◆ WORK ORDER:
Print out the records that follow, exactly and completely.

◆ EXERCISE INPUTS:
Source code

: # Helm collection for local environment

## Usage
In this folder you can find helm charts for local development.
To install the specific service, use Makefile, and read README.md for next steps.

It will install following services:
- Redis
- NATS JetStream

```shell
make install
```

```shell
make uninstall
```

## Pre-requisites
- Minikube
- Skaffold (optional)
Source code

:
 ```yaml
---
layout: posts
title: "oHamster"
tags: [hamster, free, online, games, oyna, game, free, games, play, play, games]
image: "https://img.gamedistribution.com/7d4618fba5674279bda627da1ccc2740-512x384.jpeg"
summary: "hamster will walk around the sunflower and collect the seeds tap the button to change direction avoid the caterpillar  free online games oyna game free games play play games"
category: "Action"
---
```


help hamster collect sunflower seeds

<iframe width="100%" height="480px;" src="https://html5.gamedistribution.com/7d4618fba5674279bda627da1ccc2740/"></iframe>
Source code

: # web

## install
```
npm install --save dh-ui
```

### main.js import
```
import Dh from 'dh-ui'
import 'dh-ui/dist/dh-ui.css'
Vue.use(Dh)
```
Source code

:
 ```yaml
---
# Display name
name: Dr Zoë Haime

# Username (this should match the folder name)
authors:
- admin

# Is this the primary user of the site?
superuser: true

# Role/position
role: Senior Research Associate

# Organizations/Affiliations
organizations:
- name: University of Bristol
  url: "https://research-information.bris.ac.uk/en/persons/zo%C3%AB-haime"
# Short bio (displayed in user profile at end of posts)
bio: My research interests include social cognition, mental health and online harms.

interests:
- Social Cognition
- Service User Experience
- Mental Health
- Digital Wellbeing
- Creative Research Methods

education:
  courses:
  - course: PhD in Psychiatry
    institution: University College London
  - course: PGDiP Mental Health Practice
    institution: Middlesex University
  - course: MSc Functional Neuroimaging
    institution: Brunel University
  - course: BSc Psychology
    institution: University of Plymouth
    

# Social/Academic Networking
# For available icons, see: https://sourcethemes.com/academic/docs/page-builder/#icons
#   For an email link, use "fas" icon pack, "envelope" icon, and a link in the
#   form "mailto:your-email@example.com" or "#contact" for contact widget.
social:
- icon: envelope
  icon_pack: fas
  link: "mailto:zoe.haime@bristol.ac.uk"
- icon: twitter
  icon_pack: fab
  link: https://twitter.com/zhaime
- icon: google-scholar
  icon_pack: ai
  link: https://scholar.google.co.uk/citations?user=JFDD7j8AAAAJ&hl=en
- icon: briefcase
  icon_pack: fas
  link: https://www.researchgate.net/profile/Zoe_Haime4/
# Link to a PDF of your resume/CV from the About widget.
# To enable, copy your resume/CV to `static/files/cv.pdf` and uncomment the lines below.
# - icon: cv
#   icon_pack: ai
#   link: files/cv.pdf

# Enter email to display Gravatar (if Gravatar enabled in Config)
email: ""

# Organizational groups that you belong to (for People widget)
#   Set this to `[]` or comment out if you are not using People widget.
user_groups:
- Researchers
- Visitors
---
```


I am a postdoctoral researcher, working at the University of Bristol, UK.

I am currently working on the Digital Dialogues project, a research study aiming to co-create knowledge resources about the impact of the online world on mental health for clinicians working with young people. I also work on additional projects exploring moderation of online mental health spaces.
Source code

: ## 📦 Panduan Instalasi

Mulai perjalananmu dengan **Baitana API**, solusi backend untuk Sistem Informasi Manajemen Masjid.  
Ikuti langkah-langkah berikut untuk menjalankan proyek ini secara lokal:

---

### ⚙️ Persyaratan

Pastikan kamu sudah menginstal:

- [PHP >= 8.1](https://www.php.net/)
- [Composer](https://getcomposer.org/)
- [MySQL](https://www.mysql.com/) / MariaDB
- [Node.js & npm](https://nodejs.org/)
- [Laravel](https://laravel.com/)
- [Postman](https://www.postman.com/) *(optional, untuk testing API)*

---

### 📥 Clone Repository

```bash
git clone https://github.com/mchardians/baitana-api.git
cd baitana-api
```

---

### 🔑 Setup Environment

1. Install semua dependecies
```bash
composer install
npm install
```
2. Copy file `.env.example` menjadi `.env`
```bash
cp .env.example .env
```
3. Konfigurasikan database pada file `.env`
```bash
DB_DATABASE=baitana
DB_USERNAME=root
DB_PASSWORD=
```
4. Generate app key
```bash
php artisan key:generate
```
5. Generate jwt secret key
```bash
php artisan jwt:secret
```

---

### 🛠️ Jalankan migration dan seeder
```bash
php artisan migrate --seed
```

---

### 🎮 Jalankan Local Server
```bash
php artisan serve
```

◆ SOLUTION TO THIS PROBLEM:
Source code

: # Helm collection for local environment

## Usage
In this folder you can find helm charts for local development.
To install the specific service, use Makefile, and read README.md for next steps.

It will install following services:
- Redis
- NATS JetStream

```shell
make install
```

```shell
make uninstall
```

## Pre-requisites
- Minikube
- Skaffold (optional)
Source code

:
 ```yaml
---
layout: posts
title: "oHamster"
tags: [hamster, free, online, games, oyna, game, free, games, play, play, games]
image: "https://img.gamedistribution.com/7d4618fba5674279bda627da1ccc2740-512x384.jpeg"
summary: "hamster will walk around the sunflower and collect the seeds tap the button to change direction avoid the caterpillar  free online games oyna game free games play play games"
category: "Action"
---
```


help hamster collect sunflower seeds

<iframe width="100%" height="480px;" src="https://html5.gamedistribution.com/7d4618fba5674279bda627da1ccc2740/"></iframe>
Source code

: # web

## install
```
npm install --save dh-ui
```

### main.js import
```
import Dh from 'dh-ui'
import 'dh-ui/dist/dh-ui.css'
Vue.use(Dh)
```
Source code

:
 ```yaml
---
# Display name
name: Dr Zoë Haime

# Username (this should match the folder name)
authors:
- admin

# Is this the primary user of the site?
superuser: true

# Role/position
role: Senior Research Associate

# Organizations/Affiliations
organizations:
- name: University of Bristol
  url: "https://research-information.bris.ac.uk/en/persons/zo%C3%AB-haime"
# Short bio (displayed in user profile at end of posts)
bio: My research interests include social cognition, mental health and online harms.

interests:
- Social Cognition
- Service User Experience
- Mental Health
- Digital Wellbeing
- Creative Research Methods

education:
  courses:
  - course: PhD in Psychiatry
    institution: University College London
  - course: PGDiP Mental Health Practice
    institution: Middlesex University
  - course: MSc Functional Neuroimaging
    institution: Brunel University
  - course: BSc Psychology
    institution: University of Plymouth
    

# Social/Academic Networking
# For available icons, see: https://sourcethemes.com/academic/docs/page-builder/#icons
#   For an email link, use "fas" icon pack, "envelope" icon, and a link in the
#   form "mailto:your-email@example.com" or "#contact" for contact widget.
social:
- icon: envelope
  icon_pack: fas
  link: "mailto:zoe.haime@bristol.ac.uk"
- icon: twitter
  icon_pack: fab
  link: https://twitter.com/zhaime
- icon: google-scholar
  icon_pack: ai
  link: https://scholar.google.co.uk/citations?user=JFDD7j8AAAAJ&hl=en
- icon: briefcase
  icon_pack: fas
  link: https://www.researchgate.net/profile/Zoe_Haime4/
# Link to a PDF of your resume/CV from the About widget.
# To enable, copy your resume/CV to `static/files/cv.pdf` and uncomment the lines below.
# - icon: cv
#   icon_pack: ai
#   link: files/cv.pdf

# Enter email to display Gravatar (if Gravatar enabled in Config)
email: ""

# Organizational groups that you belong to (for People widget)
#   Set this to `[]` or comment out if you are not using People widget.
user_groups:
- Researchers
- Visitors
---
```


I am a postdoctoral researcher, working at the University of Bristol, UK.

I am currently working on the Digital Dialogues project, a research study aiming to co-create knowledge resources about the impact of the online world on mental health for clinicians working with young people. I also work on additional projects exploring moderation of online mental health spaces.
Source code

: ## 📦 Panduan Instalasi

Mulai perjalananmu dengan **Baitana API**, solusi backend untuk Sistem Informasi Manajemen Masjid.  
Ikuti langkah-langkah berikut untuk menjalankan proyek ini secara lokal:

---

### ⚙️ Persyaratan

Pastikan kamu sudah menginstal:

- [PHP >= 8.1](https://www.php.net/)
- [Composer](https://getcomposer.org/)
- [MySQL](https://www.mysql.com/) / MariaDB
- [Node.js & npm](https://nodejs.org/)
- [Laravel](https://laravel.com/)
- [Postman](https://www.postman.com/) *(optional, untuk testing API)*

---

### 📥 Clone Repository

```bash
git clone https://github.com/mchardians/baitana-api.git
cd baitana-api
```

---

### 🔑 Setup Environment

1. Install semua dependecies
```bash
composer install
npm install
```
2. Copy file `.env.example` menjadi `.env`
```bash
cp .env.example .env
```
3. Konfigurasikan database pada file `.env`
```bash
DB_DATABASE=baitana
DB_USERNAME=root
DB_PASSWORD=
```
4. Generate app key
```bash
php artisan key:generate
```
5. Generate jwt secret key
```bash
php artisan jwt:secret
```

---

### 🛠️ Jalankan migration dan seeder
```bash
php artisan migrate --seed
```

---

### 🎮 Jalankan Local Server
```bash
php artisan serve
```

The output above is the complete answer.